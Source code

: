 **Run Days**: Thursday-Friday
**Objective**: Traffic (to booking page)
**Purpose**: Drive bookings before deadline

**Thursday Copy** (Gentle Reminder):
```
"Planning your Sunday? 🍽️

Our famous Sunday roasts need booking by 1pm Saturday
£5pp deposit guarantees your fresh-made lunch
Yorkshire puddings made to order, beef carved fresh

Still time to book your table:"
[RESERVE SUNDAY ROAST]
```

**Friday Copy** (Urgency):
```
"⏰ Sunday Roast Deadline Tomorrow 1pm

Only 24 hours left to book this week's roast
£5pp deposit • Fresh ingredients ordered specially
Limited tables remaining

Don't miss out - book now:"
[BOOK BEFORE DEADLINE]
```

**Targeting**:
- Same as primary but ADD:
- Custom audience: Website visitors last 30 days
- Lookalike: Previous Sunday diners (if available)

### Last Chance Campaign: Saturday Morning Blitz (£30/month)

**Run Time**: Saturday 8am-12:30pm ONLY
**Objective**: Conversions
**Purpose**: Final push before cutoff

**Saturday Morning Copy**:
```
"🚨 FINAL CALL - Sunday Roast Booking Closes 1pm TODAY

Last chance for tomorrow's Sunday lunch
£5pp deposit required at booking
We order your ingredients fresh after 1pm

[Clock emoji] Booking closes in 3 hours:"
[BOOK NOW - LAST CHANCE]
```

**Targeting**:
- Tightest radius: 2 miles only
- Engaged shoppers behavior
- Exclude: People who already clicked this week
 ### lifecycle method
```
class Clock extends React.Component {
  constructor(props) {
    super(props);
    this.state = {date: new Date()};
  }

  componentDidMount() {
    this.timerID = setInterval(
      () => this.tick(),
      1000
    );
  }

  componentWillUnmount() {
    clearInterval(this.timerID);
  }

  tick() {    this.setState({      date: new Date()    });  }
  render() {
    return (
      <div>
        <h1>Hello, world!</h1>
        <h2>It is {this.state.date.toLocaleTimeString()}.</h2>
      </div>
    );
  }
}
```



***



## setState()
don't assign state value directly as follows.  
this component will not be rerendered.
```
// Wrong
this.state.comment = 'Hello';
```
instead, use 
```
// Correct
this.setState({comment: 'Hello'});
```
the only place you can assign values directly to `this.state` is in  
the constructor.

- - - -

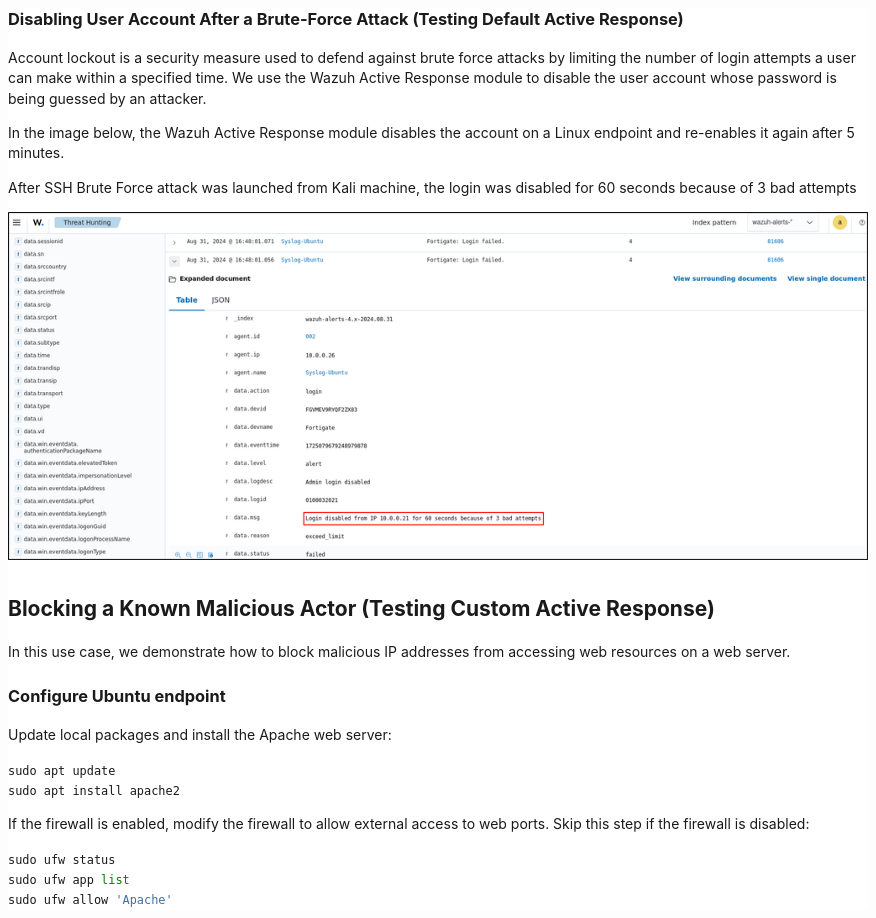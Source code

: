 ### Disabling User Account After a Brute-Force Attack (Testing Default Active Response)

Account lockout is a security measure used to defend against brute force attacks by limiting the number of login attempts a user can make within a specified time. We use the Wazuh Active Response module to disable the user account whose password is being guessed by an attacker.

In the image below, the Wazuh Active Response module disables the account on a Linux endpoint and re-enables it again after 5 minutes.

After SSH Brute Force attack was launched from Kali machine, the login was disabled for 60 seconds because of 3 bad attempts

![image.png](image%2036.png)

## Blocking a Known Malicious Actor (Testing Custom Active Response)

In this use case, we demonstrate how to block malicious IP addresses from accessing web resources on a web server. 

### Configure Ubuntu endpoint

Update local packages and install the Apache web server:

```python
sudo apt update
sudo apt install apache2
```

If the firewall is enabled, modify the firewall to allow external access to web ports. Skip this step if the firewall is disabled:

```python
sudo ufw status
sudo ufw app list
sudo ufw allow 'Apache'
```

- - - -

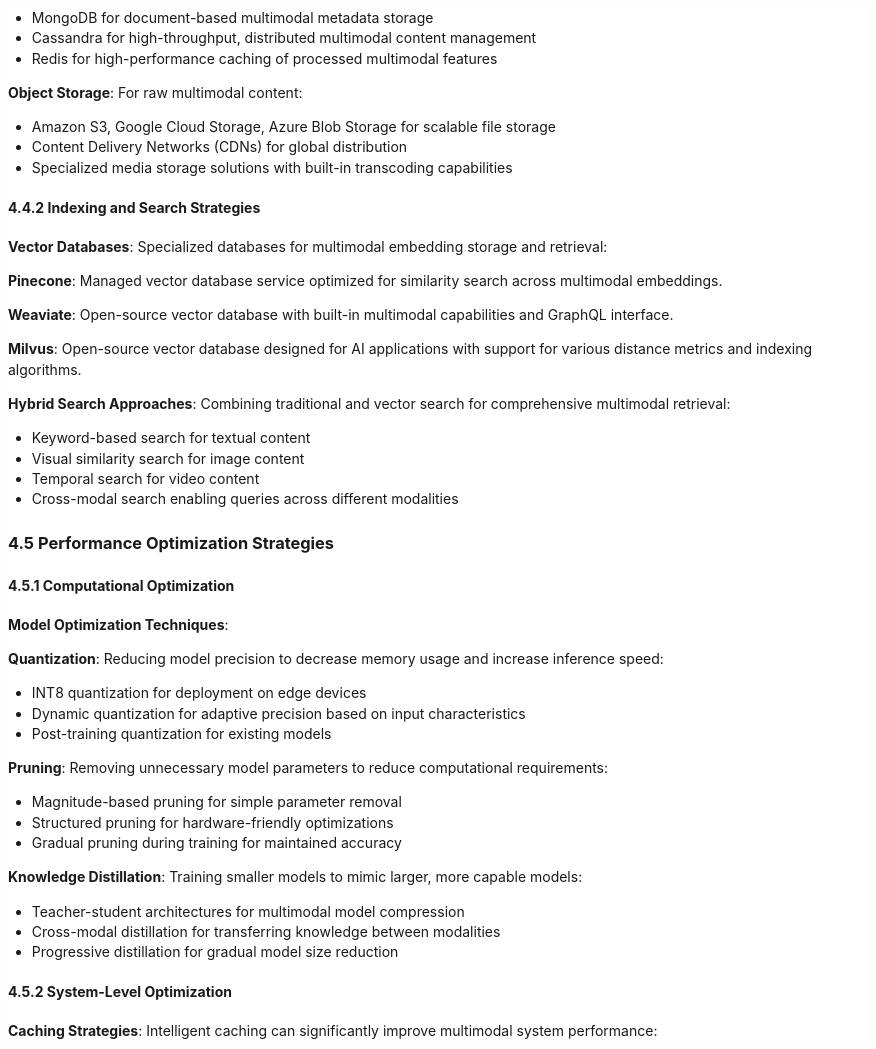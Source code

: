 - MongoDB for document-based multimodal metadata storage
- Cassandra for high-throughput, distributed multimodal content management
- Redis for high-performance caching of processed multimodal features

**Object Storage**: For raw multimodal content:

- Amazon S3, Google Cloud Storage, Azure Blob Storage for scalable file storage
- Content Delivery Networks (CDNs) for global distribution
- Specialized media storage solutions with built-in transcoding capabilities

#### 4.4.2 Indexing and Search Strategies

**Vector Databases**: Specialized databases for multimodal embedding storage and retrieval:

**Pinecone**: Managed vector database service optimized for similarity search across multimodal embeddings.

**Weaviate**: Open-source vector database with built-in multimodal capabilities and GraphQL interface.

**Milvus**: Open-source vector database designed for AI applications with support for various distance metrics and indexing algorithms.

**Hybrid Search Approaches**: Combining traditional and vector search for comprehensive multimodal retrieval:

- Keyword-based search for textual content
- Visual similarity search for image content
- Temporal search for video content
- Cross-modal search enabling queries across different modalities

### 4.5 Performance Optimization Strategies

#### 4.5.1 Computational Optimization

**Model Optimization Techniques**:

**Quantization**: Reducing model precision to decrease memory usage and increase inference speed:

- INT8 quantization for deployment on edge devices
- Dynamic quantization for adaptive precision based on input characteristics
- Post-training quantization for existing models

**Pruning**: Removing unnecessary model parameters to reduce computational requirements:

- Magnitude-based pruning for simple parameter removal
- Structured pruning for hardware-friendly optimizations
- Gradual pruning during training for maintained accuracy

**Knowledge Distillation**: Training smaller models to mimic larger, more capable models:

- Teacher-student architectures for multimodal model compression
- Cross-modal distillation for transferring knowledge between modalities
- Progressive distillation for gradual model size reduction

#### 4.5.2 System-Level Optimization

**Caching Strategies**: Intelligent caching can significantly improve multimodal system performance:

- - - -

**Required work:** Scan the data, and report each line that uses the word "based".

**Response for this exercise:**
: - MongoDB for document-based multimodal metadata storage
- Keyword-based search for textual content
- Dynamic quantization for adaptive precision based on input characteristics
- Magnitude-based pruning for simple parameter removal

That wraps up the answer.